How realistic is the Marxist view of history [footnote 2]? Firstly, it is fundamentalist: based on the Christian view of Eden followed by millenia of sin followed by the defeat of Satan and the Second Coming, after which, sinners destroyed, the good would live happily ever after. Marx' version is equally fundamentalist in a secular way [footnote 3].

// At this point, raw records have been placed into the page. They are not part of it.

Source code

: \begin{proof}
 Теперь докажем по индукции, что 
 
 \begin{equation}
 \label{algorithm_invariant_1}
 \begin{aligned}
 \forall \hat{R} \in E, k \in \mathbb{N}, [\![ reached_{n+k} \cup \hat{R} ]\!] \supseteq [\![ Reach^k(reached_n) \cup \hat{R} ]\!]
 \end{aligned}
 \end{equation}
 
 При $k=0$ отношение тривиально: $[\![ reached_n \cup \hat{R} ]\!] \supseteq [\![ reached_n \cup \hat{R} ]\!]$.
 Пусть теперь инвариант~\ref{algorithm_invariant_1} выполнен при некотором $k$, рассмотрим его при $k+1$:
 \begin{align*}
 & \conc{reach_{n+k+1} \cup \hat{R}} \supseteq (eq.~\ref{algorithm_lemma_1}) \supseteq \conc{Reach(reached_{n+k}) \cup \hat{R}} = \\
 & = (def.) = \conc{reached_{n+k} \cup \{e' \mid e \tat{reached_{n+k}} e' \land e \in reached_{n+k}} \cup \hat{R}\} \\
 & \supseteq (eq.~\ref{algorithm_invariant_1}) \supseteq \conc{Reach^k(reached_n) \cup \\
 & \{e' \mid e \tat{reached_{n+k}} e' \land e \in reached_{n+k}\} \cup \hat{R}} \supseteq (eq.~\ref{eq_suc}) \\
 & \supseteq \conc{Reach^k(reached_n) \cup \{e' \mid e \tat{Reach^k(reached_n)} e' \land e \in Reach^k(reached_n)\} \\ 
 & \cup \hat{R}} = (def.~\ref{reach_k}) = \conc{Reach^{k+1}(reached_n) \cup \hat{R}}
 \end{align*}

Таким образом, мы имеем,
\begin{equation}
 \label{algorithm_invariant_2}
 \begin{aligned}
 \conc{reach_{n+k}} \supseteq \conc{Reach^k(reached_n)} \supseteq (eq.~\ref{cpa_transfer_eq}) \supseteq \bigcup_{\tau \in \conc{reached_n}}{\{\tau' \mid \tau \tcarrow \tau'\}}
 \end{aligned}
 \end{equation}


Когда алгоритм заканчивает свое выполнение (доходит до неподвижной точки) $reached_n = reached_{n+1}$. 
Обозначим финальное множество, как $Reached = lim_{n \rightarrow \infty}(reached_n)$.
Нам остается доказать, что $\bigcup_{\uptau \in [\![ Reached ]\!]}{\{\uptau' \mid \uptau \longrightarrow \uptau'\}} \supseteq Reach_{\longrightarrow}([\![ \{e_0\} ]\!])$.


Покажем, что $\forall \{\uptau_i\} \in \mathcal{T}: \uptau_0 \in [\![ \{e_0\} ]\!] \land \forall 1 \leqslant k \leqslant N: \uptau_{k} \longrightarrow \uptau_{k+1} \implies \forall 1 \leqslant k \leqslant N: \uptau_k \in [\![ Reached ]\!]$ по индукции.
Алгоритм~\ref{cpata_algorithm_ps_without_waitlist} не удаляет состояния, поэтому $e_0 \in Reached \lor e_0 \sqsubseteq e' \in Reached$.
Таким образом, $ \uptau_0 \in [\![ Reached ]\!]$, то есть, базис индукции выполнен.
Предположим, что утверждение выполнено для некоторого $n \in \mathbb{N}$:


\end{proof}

Secondly, it is utopian. Among the social animals - bees, fowls, whales, apes etc. - there is role division and inequality of power. The same is typically true of hunter-gatherer societies; intra-group class war of the Marxist or Radical Feminist type does not seem to occur naturally. The very thought of a "utopian society" among bees or baboons, with no role division and where every member has equal power, is ludicrous, yet that is what is being proposed for humans [footnote 4]. Such dreams have cost the lives of tens of millions of people this century. Millions died of starvation during Stalin's forced collectivisation in 1929. The forced collectivisation in Mao's Great Leap Forward, 1958-61, led to a famine in which 30 million died; as a result, Liu Shao-chi was made chairman of the Republic. The Cultural Revolution was Mao's attempt to retake control; its terrors caused the final loss of faith in Marxism. The Western media has covered the atrocities of Hitler and Pol Pot, but not those of Mao, hero of the 1970s Western student movement, today's elite.
Thirdly, it is hypocritical. Marxists reject inequality of power, but often seek and occupy positions of power themselves, as the guardians of correctness; dogmatism and intolerance of heresy is quite common amongst them. The anarchist Bakunin pointed out that communism would mean "the rule of the great masses of the people by a privileged minority" (Statism and Anarchy, 1873); Marx chose not to reply. Many socialists, feminists and greens are comfortable middle-class people, who find working-class philistinism and "ockerism" quite distasteful, and do not feel guilty about their relative privileges, or the debt being left to the next generation.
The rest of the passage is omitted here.